## Task brief
Nothing is to be altered. Print each record in full.

(Collected data)
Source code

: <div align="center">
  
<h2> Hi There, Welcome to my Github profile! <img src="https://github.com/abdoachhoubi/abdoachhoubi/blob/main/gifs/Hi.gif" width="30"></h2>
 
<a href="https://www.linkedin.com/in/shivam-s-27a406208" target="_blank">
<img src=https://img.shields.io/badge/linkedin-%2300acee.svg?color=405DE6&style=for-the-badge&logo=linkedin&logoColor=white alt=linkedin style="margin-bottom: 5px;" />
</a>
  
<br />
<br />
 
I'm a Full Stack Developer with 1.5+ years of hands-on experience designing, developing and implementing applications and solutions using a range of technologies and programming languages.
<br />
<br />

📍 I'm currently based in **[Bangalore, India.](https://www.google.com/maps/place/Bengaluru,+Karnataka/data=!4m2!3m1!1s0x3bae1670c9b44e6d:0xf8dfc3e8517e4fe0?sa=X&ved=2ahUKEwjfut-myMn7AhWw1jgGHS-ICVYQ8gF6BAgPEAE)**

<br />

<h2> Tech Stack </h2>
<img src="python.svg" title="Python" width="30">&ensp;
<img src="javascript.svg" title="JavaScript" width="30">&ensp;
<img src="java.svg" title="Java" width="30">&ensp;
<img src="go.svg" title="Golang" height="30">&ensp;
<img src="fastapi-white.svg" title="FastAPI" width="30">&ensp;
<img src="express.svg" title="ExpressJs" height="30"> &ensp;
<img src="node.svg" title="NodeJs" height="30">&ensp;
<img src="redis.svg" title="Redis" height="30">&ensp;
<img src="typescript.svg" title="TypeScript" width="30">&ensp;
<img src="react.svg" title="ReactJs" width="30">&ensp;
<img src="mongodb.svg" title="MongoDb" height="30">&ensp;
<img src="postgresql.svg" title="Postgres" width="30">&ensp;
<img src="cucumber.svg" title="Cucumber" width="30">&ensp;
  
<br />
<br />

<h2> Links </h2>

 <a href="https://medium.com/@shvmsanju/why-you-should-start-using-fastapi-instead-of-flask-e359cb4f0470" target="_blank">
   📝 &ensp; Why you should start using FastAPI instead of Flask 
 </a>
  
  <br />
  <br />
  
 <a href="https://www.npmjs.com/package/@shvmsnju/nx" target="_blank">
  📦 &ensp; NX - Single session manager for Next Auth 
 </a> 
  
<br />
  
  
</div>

## The answer
Source code

: <div align="center">
  
<h2> Hi There, Welcome to my Github profile! <img src="https://github.com/abdoachhoubi/abdoachhoubi/blob/main/gifs/Hi.gif" width="30"></h2>
 
<a href="https://www.linkedin.com/in/shivam-s-27a406208" target="_blank">
<img src=https://img.shields.io/badge/linkedin-%2300acee.svg?color=405DE6&style=for-the-badge&logo=linkedin&logoColor=white alt=linkedin style="margin-bottom: 5px;" />
</a>
  
<br />
<br />
 
I'm a Full Stack Developer with 1.5+ years of hands-on experience designing, developing and implementing applications and solutions using a range of technologies and programming languages.
<br />
<br />

📍 I'm currently based in **[Bangalore, India.](https://www.google.com/maps/place/Bengaluru,+Karnataka/data=!4m2!3m1!1s0x3bae1670c9b44e6d:0xf8dfc3e8517e4fe0?sa=X&ved=2ahUKEwjfut-myMn7AhWw1jgGHS-ICVYQ8gF6BAgPEAE)**

<br />

<h2> Tech Stack </h2>
<img src="python.svg" title="Python" width="30">&ensp;
<img src="javascript.svg" title="JavaScript" width="30">&ensp;
<img src="java.svg" title="Java" width="30">&ensp;
<img src="go.svg" title="Golang" height="30">&ensp;
<img src="fastapi-white.svg" title="FastAPI" width="30">&ensp;
<img src="express.svg" title="ExpressJs" height="30"> &ensp;
<img src="node.svg" title="NodeJs" height="30">&ensp;
<img src="redis.svg" title="Redis" height="30">&ensp;
<img src="typescript.svg" title="TypeScript" width="30">&ensp;
<img src="react.svg" title="ReactJs" width="30">&ensp;
<img src="mongodb.svg" title="MongoDb" height="30">&ensp;
<img src="postgresql.svg" title="Postgres" width="30">&ensp;
<img src="cucumber.svg" title="Cucumber" width="30">&ensp;
  
<br />
<br />

<h2> Links </h2>

 <a href="https://medium.com/@shvmsanju/why-you-should-start-using-fastapi-instead-of-flask-e359cb4f0470" target="_blank">
   📝 &ensp; Why you should start using FastAPI instead of Flask 
 </a>
  
  <br />
  <br />
  
 <a href="https://www.npmjs.com/package/@shvmsnju/nx" target="_blank">
  📦 &ensp; NX - Single session manager for Next Auth 
 </a> 
  
<br />
  
  
</div>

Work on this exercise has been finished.